I've been thinking....again. Such a surprise, I know. I'm also pretty sure that you want to hear about what I've been thinking. A large assumption, I know but since you're reading my blog you have to have some sort of interest in the deeper, mysterious ways in which my brain travels.
To get to the point, I've been thinking more about this whole relationship thing. Don't worry, it's getting on my nerves as much as it must be getting on yours. As much as I don't want to settle, I feel like at this rate I'm going to be alone forever. Which, as much as I kid and joke about moving to Canada so that I can be alone forever, really kind of scares me.
Not so much the literally 'being alone'. I seclude myself often enough because I just need a break from the interaction. I guess it's more the idea that no body wants to put up with me for more then twenty minutes to stay with me for...well, for a long period of time.
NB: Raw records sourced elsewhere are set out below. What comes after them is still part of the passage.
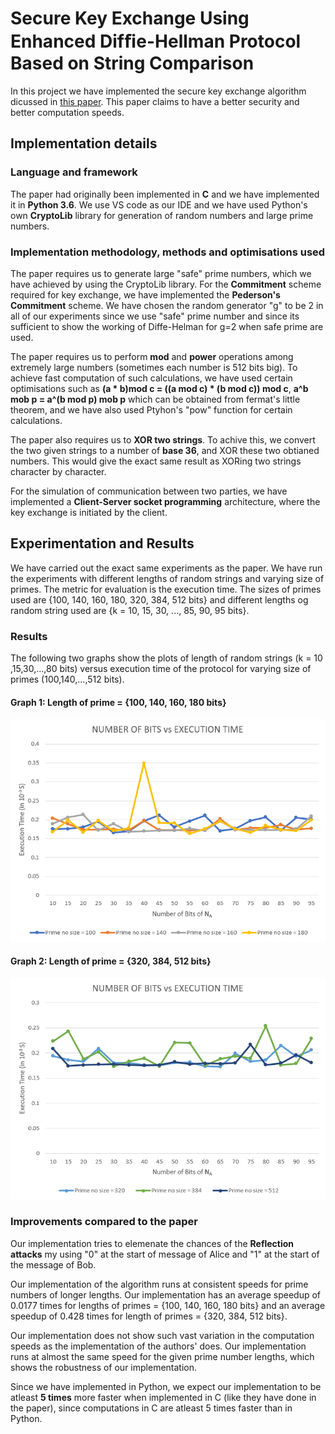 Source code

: # Secure Key Exchange Using Enhanced Difﬁe-Hellman Protocol Based on String Comparison

In this project we have implemented the secure key exchange algorithm dicussed in [this paper](./dh.pdf). This paper claims to have a better security and better computation speeds.

## Implementation details

### Language and framework
The paper had originally been implemented in <b>C</b> and we have implemented it in <b>Python 3.6</b>. We use VS code as our IDE and we have used Python's own 
<b>CryptoLib</b> library for generation of random numbers and large prime numbers. 

### Implementation methodology, methods and optimisations used
The paper requires us to generate large "safe" prime numbers, which we have achieved by using the CryptoLib library. For the <b>Commitment</b> scheme required for key exchange,
we have implemented the <b>Pederson's Commitment</b> scheme. We have chosen the random generator "g" to be 2 in all of our experiments since we use "safe" prime number and since its 
sufficient to show the working of Diffe-Helman for g=2 when safe prime are used. 

The paper requires us to perform <b>mod</b> and <b>power</b> operations among extremely large numbers (sometimes each number is 512 bits big). To achieve fast computation of
such calculations, we have used certain optimisations such as <b>(a * b)mod c = ((a mod c) * (b mod c)) mod c</b>, <b>a^b mob p = a^(b mod p) mob p</b> which can be obtained from fermat's
little theorem, and we have also used Ptyhon's "pow" function for certain calculations.

The paper also requires us to <b>XOR two strings</b>. To achive this, we convert the two given strings to a number of <b>base 36</b>, and XOR these two obtianed numbers.
This would give the exact same result as XORing two strings character by character.

For the simulation of communication between two parties, we have implemented a <b>Client-Server socket programming</b> architecture,
where the key exchange is initiated by the client.

## Experimentation and Results

We have carried out the exact same experiments as the paper. We have run the experiments with different lengths of random strings and varying size of primes. The metric for 
evaluation is the execution time. The sizes of primes used are {100, 140, 160, 180, 320, 384, 512 bits} and different lengths og random string used are {k = 10, 15, 30, ..., 85, 90, 95 bits}.

### Results

The following two graphs show the plots of length of random strings (k = 10 ,15,30,...,80 bits) versus execution time of the protocol for varying size of primes 
(100,140,...,512 bits).

#### <b>Graph 1: Length of prime = {100, 140, 160, 180 bits}</b>

![Graph 1: Length of prime = {100, 140, 160, 180 bits}](./Graphs/g1.PNG)

#### <b>Graph 2: Length of prime = {320, 384, 512 bits}</b>

![Graph 2: Length of prime = {320, 384, 512 bits}](./Graphs/g2.PNG)

### Improvements compared to the paper

Our implementation tries to elemenate the chances of the <b>Reflection attacks</b> my using "0" at the start of message of Alice and "1" at the start of the message of Bob.

Our implementation of the algorithm runs at consistent speeds for prime numbers of longer lengths. Our implementation has an average speedup of 0.0177 times for lengths of primes = {100, 140, 160, 180 bits}
and an average speedup of 0.428 times for length of primes = {320, 384, 512 bits}.

Our implementation does not show such vast variation in the computation speeds as the implementation of the authors' does. Our implementation runs at almost the same speed for the 
given prime number lengths, which shows the robustness of our implementation.

Since we have implemented in Python, we expect our implementation to be atleast <b>5 times</b> more faster when implemented in C (like they have done in the paper),
since computations in C are atleast 5 times faster than in Python.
It's more the being alone not by choice, because I don't have anyone who wants to be there. It's one of my fears; my big deep dark secret fears that only comes out every once in awhile. The fear that everyone will leave me and I'll be alone.
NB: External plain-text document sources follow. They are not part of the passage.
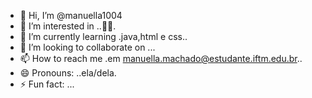 - 👋 Hi, I’m @manuella1004
- 👀 I’m interested in ..💼💲.
- 🌱 I’m currently learning .java,html e css..
- 💞️ I’m looking to collaborate on ...
- 📫 How to reach me .em manuella.machado@estudante.iftm.edu.br..
- 😄 Pronouns: ..ela/dela.
- ⚡ Fun fact: ...

<!---
manuella1004/manuella1004 is a ✨ special ✨ repository because its `README.md` (this file) appears on your GitHub profile.
You can click the Preview link to take a look at your changes.
--->
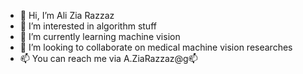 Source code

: - 👋 Hi, I’m Ali Zia Razzaz
- 👀 I’m interested in algorithm stuff 
- 🌱 I’m currently learning machine vision
- 💞️ I’m looking to collaborate on medical machine vision researches
- 📫 You can reach me via A.ZiaRazzaz@g📫

<!---
Ali-Zia-Razzaz/Ali-Zia-Razzaz is a ✨ special ✨ repository because its `README.md` (this file) appears on your GitHub profile.
You can click the Preview link to take a look at your changes.
--->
Now, I know that this isn't going to necessarily happen. I have a family who loves me, and I have some friends who I'd go to the ends of the earth for, and would do the same for me. But it's just one of those nagging thoughts ya know? Like late at night when you have this terrible fear you're going to die in your sleep and you stay up awake for the rest of the night so a cat can't smother you while you sleep; all the while planning your funeral. Maybe it's just me. but I've definitely had those nights before. And they are no good. No good at all.
I guess the idea behind this rambling is that I don't want to actually be the kid living in Canada all by myself.
That I'm ready to just jump in, and find someone that wants to spend part of their life with me. Even if its just for the next six months, or year or whatever. I'm going to stop being afraid to take the chance. Cause I guess you've got to be left behind by someone who doesn't matter so you can be found by someone who does.